I’m a fan of puzzles, complicated conversations, conundrums. With a good argument on the table (Plato or Aristotle? Beatles or Stones?) and a willing partner to argue with, you’ve got hours, if not a lifetime, of fun ahead of you.
Chris Brooks makes paintings that are not easy to like, which is, in part, why I love them. They relax me. They let my mind feel its own ’smartness’ even as they have the last word. “Ahh,” I think, rather naively. “Let me just look at this piece of visual noise; let me ‘worry’ it a bit.” Pretty soon, I can push and pull the various compositional elements. Some are just marks; some are illusion. Or are they? Labels don’t pertain here. A squirt of white spray paint — a bona-fine ‘mark,’ made with Brooks’ hand — is almost indistinguishable from the glare of a fluorescent light that’s in the room (you know, ‘real’ life). In another painting from the same series, there are two squirts of white paint that, to my mind’s eye, are ’supposed to be’ fluorescent lights. Now who’s smart? Not I. My mind just felt the need to label a white squiggle, which, ultimately, is nothing more than a white squiggle. Pretty silly.
Pretty squiggle.
The shinier the surface the better. Just look at these all-too-ambient shots that he took with his iPhone in his studio. We’re mirrored, we’re IN the paintings.
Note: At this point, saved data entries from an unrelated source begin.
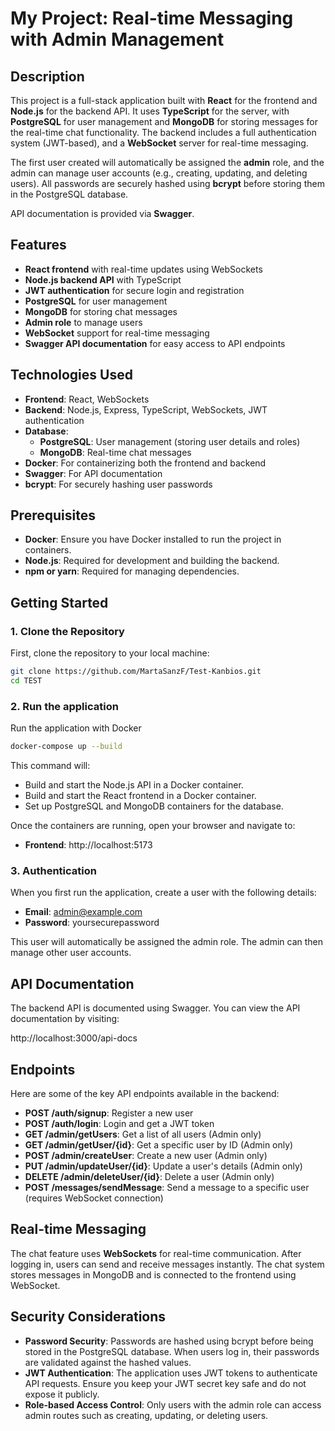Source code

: # My Project: Real-time Messaging with Admin Management

## Description
This project is a full-stack application built with **React** for the frontend and **Node.js** for the backend API. It uses **TypeScript** for the server, with **PostgreSQL** for user management and **MongoDB** for storing messages for the real-time chat functionality. The backend includes a full authentication system (JWT-based), and a **WebSocket** server for real-time messaging.

The first user created will automatically be assigned the **admin** role, and the admin can manage user accounts (e.g., creating, updating, and deleting users). All passwords are securely hashed using **bcrypt** before storing them in the PostgreSQL database.

API documentation is provided via **Swagger**.

## Features
- **React frontend** with real-time updates using WebSockets
- **Node.js backend API** with TypeScript
- **JWT authentication** for secure login and registration
- **PostgreSQL** for user management
- **MongoDB** for storing chat messages
- **Admin role** to manage users
- **WebSocket** support for real-time messaging
- **Swagger API documentation** for easy access to API endpoints

## Technologies Used
- **Frontend**: React, WebSockets
- **Backend**: Node.js, Express, TypeScript, WebSockets, JWT authentication
- **Database**:
  - **PostgreSQL**: User management (storing user details and roles)
  - **MongoDB**: Real-time chat messages
- **Docker**: For containerizing both the frontend and backend
- **Swagger**: For API documentation
- **bcrypt**: For securely hashing user passwords

## Prerequisites
- **Docker**: Ensure you have Docker installed to run the project in containers.
- **Node.js**: Required for development and building the backend.
- **npm or yarn**: Required for managing dependencies.

## Getting Started

### 1. Clone the Repository
First, clone the repository to your local machine:
```bash
git clone https://github.com/MartaSanzF/Test-Kanbios.git
cd TEST
```
### 2. Run the application
Run the application with Docker
```bash
docker-compose up --build
```
This command will:

- Build and start the Node.js API in a Docker container.
- Build and start the React frontend in a Docker container.
- Set up PostgreSQL and MongoDB containers for the database.

Once the containers are running, open your browser and navigate to:

- **Frontend**: http://localhost:5173

### 3. Authentication
When you first run the application, create a user with the following details:

- **Email**: admin@example.com
- **Password**: yoursecurepassword

This user will automatically be assigned the admin role. The admin can then manage other user accounts.

## API Documentation
The backend API is documented using Swagger. You can view the API documentation by visiting:

http://localhost:3000/api-docs

## Endpoints
Here are some of the key API endpoints available in the backend:

- **POST /auth/signup**: Register a new user
- **POST /auth/login**: Login and get a JWT token
- **GET /admin/getUsers**: Get a list of all users (Admin only)
- **GET /admin/getUser/{id}**: Get a specific user by ID (Admin only)
- **POST /admin/createUser**: Create a new user (Admin only)
- **PUT /admin/updateUser/{id}**: Update a user's details (Admin only)
- **DELETE /admin/deleteUser/{id}**: Delete a user (Admin only)
- **POST /messages/sendMessage**: Send a message to a specific user (requires WebSocket connection)

## Real-time Messaging
The chat feature uses **WebSockets** for real-time communication. After logging in, users can send and receive messages instantly. The chat system stores messages in MongoDB and is connected to the frontend using WebSocket.

## Security Considerations

- **Password Security**: Passwords are hashed using bcrypt before being stored in the PostgreSQL database. When users log in, their passwords are validated against the hashed values.
- **JWT Authentication**: The application uses JWT tokens to authenticate API requests. Ensure you keep your JWT secret key safe and do not expose it publicly.
- **Role-based Access Control**: Only users with the admin role can access admin routes such as creating, updating, or deleting users.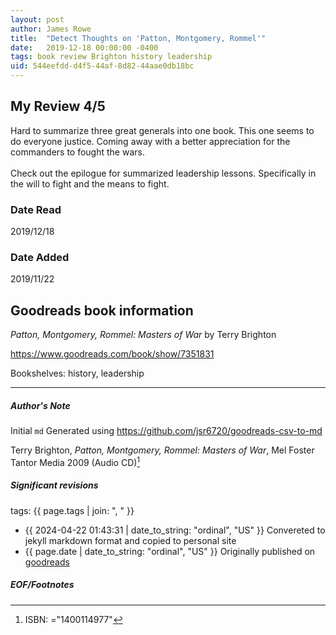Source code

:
 ```yaml
---
layout: post
author: James Rowe
title:  "Detect Thoughts on 'Patton, Montgomery, Rommel'"
date:   2019-12-18 00:00:00 -0400
tags: book review Brighton history leadership
uid: 544eefdd-d4f5-44af-8d82-44aae0db18bc
---
```


<!-- highly dependent on how you personally use jekyll templates, and how you want this to show up -->
<!-- escape any jekyll keys with double brackets -->

## My Review 4/5

Hard to summarize three great generals into one book. This one seems to do everyone justice. Coming away with a better appreciation for the commanders to fought the wars.<br/><br/>Check out the epilogue for summarized leadership lessons. Specifically in the will to fight and the means to fight.

### Date Read
2019/12/18

### Date Added
2019/11/22

## Goodreads book information

*Patton, Montgomery, Rommel: Masters of War* by Terry Brighton

https://www.goodreads.com/book/show/7351831

Bookshelves: history, leadership

---

##### Author's Note

Initial `md` Generated using https://github.com/jsr6720/goodreads-csv-to-md

Terry Brighton, *Patton, Montgomery, Rommel: Masters of War*, Mel Foster Tantor Media 2009 (Audio CD)[^1]

##### Significant revisions

tags: {{ page.tags | join: ", " }} <!-- todo move this somewhere -->

- {{ 2024-04-22 01:43:31 | date_to_string: "ordinal", "US" }} Convereted to jekyll markdown format and copied to personal site
- {{ page.date | date_to_string: "ordinal", "US" }} Originally published on [goodreads](https://www.goodreads.com)

##### EOF/Footnotes

[^1]: ISBN: ="1400114977"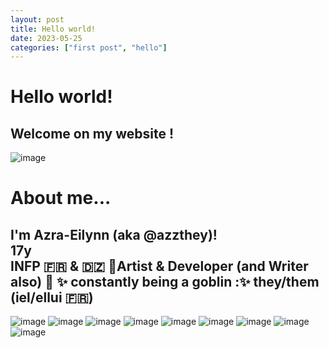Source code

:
 ```yaml
---
layout: post
title: Hello world!
date: 2023-05-25
categories: ["first post", "hello"]
---
```


# Hello world!

## Welcome on my website !

![image](https://github.com/azzthey/azzthey.github.io/assets/75972719/032a3a42-0d76-4e98-89e8-cde925f6c6aa)

# About me...

I'm Azra-Eilynn (aka @azzthey)!   
17y   
INFP
🇫🇷 & 🇩🇿
🍁Artist & Developer (and Writer also) 🍁
✨ constantly being a goblin :✨ 
they/them (iel/ellui 🇫🇷)
-------  
![image](https://github.com/azzthey/azzthey.github.io/assets/75972719/1bec35a8-b2d7-4af1-8617-80af32da35ab)
![image](https://github.com/azzthey/azzthey.github.io/assets/75972719/35ac1d37-45e9-42b5-84e1-40f84c627917)
![image](https://github.com/azzthey/azzthey.github.io/assets/75972719/0ee762cb-56aa-42d1-b5f2-295ce2dade11)
![image](https://github.com/azzthey/azzthey.github.io/assets/75972719/73ba5b0c-840d-4ecd-8a2c-5257e399e68f)
![image](https://github.com/azzthey/azzthey.github.io/assets/75972719/1dc5161c-ecdc-4dc0-aaa8-f66c8a037393)
![image](https://github.com/azzthey/azzthey.github.io/assets/75972719/cf83317a-a3d4-4cd4-81d9-c00855a664aa)
![image](https://github.com/azzthey/azzthey.github.io/assets/75972719/8ae04a7c-d237-4821-a443-74e2ecfd982a)
![image](https://github.com/azzthey/azzthey.github.io/assets/75972719/897bb25a-add3-4a34-9540-c79c6f5033ba)
![image](https://github.com/azzthey/azzthey.github.io/assets/75972719/6d179374-38ff-4010-92fe-75e50ab53c74)






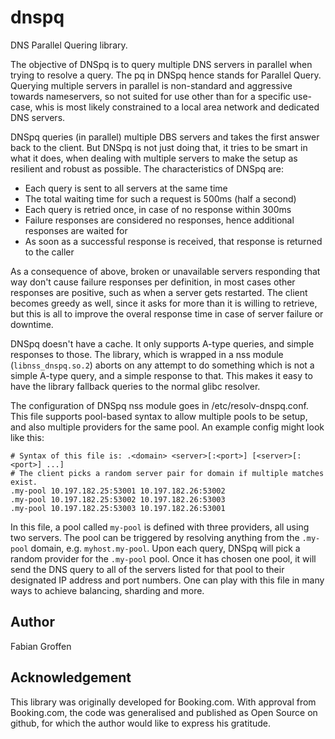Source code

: dnspq
=====

DNS Parallel Quering library.

The objective of DNSpq is to query multiple DNS servers in parallel when
trying to resolve a query.  The pq in DNSpq hence stands for Parallel
Query.  Querying multiple servers in parallel is non-standard and
aggressive towards nameservers, so not suited for use other than for a
specific use-case, whis is most likely constrained to a local area
network and dedicated DNS servers.

DNSpq queries (in parallel) multiple DBS servers and takes the first
answer back to the client.  But DNSpq is not just doing that, it tries
to be smart in what it does, when dealing with multiple servers to make
the setup as resilient and robust as possible.  The characteristics of
DNSpq are:

- Each query is sent to all servers at the same time
- The total waiting time for such a request is 500ms (half a second)
- Each query is retried once, in case of no response within 300ms
- Failure responses are considered no responses, hence additional
  responses are waited for
- As soon as a successful response is received, that response is
  returned to the caller

As a consequence of above, broken or unavailable servers responding that
way don't cause failure responses per definition, in most cases other
responses are positive, such as when a server gets restarted.  The
client becomes greedy as well, since it asks for more than it is willing
to retrieve, but this is all to improve the overal response time in case
of server failure or downtime.

DNSpq doesn't have a cache.  It only supports A-type queries, and simple
responses to those.  The library, which is wrapped in a nss module
(`libnss_dnspq.so.2`) aborts on any attempt to do something which is not
a simple A-type query, and a simple response to that.  This makes it
easy to have the library fallback queries to the normal glibc resolver.

The configuration of DNSpq nss module goes in /etc/resolv-dnspq.conf.
This file supports pool-based syntax to allow multiple pools to be
setup, and also multiple providers for the same pool.  An example config
might look like this:

```
# Syntax of this file is: .<domain> <server>[:<port>] [<server>[:<port>] ...]
# The client picks a random server pair for domain if multiple matches exist.
.my-pool 10.197.182.25:53001 10.197.182.26:53002
.my-pool 10.197.182.25:53002 10.197.182.26:53003
.my-pool 10.197.182.25:53003 10.197.182.26:53001
```

In this file, a pool called `my-pool` is defined with three providers,
all using two servers.  The pool can be triggered by resolving anything
from the `.my-pool` domain, e.g. `myhost.my-pool`.  Upon each query,
DNSpq will pick a random provider for the `.my-pool` pool.  Once it has
chosen one pool, it will send the DNS query to all of the servers listed
for that pool to their designated IP address and port numbers.  One can
play with this file in many ways to achieve balancing, sharding and
more.


Author
------
Fabian Groffen


Acknowledgement
---------------
This library was originally developed for Booking.com.  With approval
from Booking.com, the code was generalised and published as Open Source
on github, for which the author would like to express his gratitude.
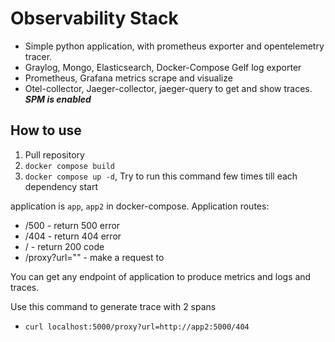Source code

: # Observability Stack

* Simple python application, with prometheus exporter and opentelemetry tracer.
* Graylog, Mongo, Elasticsearch, Docker-Compose Gelf log exporter
* Prometheus, Grafana metrics scrape and visualize
* Otel-collector, Jaeger-collector, jaeger-query to get and show traces. ***SPM is enabled***

## How to use

1. Pull repository
2. ```docker compose build```
3. ```docker compose up -d```, Try to run this command few times till each dependency start

application is `app`, `app2` in docker-compose. 
Application routes:
* /500 - return 500 error
* /404 - return 404 error
* / - return 200 code
* /proxy?url="<URL>" - make a request to <URL>

You can get any endpoint of application to produce metrics and logs and traces.

Use this command to generate trace with 2 spans

* ```curl localhost:5000/proxy?url=http://app2:5000/404```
And that’s cool. I tried to tell Brooks about things like Phenomenology and Gestalt and perceptual apparati that are inside our eyes and brains that just can’t be helped, but he talked about Narnia. He said:
Maybe it comes out of the Magician’s Nephew: somewhere in a normal house you can go into, a door, a closet you can open, and suddenly, through the back of that closet there are different laws that pertain.
One of the things I liked about Dr. Who: he traveled in the Tartis, a phone box; you went inside and it’s this huge room. There was something very compelling about it, for it to be possible that there are two things at once.